I’m also connected with a nonprofit in San Francisco called the Human Rights Data Analysis Group. They are world leaders in applying quantitative research to human rights issues. I’m exploring collaborations with them to estimate mortality levels in different civil wars, such as in Syria. We’re planning to bring the director, Patrick Ball, to visit SPH in the fall.
What else are you doing?
I’ll be teaching a class on missing data methods next year and I plan to develop a course on data combination techniques in the near future. I also have a number of students taking independent studies with me. This quarter, I’m planning the departmental seminar, where I hope to expose folks to areas of statistics that I care about. Last quarter, I taught Computational Tools for Biostatistics, which is advanced programming for our PhD and master’s students.

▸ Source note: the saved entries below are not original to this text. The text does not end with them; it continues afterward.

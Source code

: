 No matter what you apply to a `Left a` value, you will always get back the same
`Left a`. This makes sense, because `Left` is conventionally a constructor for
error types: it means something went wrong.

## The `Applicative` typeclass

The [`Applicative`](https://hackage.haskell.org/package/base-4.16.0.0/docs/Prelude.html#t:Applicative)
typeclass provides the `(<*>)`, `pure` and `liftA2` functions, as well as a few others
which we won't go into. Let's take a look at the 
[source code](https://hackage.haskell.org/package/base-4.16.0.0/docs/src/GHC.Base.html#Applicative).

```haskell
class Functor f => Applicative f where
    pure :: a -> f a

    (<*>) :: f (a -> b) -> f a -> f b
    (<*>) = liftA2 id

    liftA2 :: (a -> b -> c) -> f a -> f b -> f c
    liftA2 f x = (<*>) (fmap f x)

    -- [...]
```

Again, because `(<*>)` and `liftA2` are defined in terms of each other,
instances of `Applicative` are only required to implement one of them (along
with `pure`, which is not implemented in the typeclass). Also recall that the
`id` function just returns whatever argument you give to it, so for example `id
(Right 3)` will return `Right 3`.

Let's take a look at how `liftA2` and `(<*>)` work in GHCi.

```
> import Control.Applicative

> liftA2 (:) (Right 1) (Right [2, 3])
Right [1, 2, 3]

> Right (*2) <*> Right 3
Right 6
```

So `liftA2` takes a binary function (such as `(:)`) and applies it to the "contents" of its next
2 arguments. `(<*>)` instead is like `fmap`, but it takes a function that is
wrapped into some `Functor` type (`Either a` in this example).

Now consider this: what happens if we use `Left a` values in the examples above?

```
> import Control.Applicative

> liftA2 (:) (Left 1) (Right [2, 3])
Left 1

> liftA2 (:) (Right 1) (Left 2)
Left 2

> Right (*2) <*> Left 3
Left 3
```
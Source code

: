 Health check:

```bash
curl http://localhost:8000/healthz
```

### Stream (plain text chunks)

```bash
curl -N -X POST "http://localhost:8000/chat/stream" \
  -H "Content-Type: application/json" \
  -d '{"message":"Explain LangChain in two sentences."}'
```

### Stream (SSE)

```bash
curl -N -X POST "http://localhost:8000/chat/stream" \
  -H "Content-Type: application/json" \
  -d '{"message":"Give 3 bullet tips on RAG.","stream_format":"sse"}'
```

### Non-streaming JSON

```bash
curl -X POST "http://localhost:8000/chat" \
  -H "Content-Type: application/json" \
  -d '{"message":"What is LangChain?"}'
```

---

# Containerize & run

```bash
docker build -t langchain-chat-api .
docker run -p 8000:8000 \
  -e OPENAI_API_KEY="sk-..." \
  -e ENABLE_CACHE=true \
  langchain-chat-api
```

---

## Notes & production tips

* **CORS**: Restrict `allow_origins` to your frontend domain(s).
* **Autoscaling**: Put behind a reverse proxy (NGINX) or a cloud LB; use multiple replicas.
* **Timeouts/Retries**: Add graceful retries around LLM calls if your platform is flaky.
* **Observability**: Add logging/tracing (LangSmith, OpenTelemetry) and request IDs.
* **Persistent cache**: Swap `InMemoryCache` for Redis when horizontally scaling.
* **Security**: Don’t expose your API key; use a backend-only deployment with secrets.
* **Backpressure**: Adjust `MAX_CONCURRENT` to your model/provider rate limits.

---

What do you find most exciting about biostatistics?
I am new to the world of biostatistics and to public health, but one thing is clear: My colleagues develop high-quality statistical methodologies that are rooted in important real world-applications. This is inspiring and I want to do the same with my career.
- Genentech Distinguished Assistant Professorship, Biostatistics, UW
- Postdoctoral Associate, Statistical Science, Duke University
- PhD, Statistics, Carnegie Mellon University, 2015
- MS, Statistics, Carnegie Mellon University, 2011
- BS, Statistics, National University of Colombia, 2009